- _To do_:
The expected output is the line with "- Fibonacci Series - Rec and Non-Rec" followed by every remaining line of the entries, all repeated exactly.

[Stored data entries]
=======
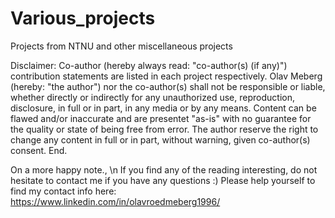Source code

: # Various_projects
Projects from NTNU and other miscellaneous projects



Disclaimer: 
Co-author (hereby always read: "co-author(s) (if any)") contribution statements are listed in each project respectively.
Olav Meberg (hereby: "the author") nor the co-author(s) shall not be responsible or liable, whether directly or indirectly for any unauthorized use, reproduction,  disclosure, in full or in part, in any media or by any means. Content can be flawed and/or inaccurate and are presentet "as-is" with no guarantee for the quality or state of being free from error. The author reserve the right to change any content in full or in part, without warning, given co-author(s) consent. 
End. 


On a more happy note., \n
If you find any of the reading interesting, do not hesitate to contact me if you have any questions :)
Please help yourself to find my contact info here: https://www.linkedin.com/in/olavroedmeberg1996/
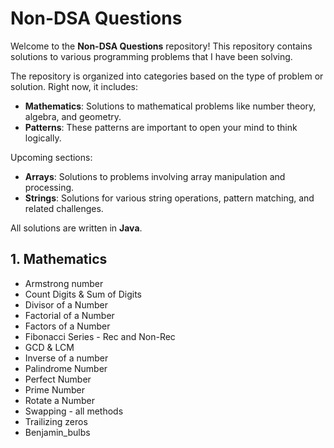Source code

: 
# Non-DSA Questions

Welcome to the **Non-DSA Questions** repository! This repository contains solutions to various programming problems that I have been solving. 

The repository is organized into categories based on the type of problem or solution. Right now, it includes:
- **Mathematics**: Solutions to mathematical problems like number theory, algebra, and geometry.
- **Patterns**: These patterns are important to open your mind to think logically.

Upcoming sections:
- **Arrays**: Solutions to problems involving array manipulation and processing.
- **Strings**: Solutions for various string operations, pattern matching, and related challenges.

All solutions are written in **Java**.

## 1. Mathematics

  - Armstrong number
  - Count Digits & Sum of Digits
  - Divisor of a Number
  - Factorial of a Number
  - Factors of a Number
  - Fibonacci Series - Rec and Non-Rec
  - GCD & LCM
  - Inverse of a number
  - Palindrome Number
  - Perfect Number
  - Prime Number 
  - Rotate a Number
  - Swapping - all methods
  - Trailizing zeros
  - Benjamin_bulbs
=======
- _Output for this exercise_:
  - Fibonacci Series - Rec and Non-Rec
  - GCD & LCM
  - Inverse of a number
  - Palindrome Number
  - Perfect Number
  - Prime Number 
  - Rotate a Number
  - Swapping - all methods
  - Trailizing zeros
  - Benjamin_bulbs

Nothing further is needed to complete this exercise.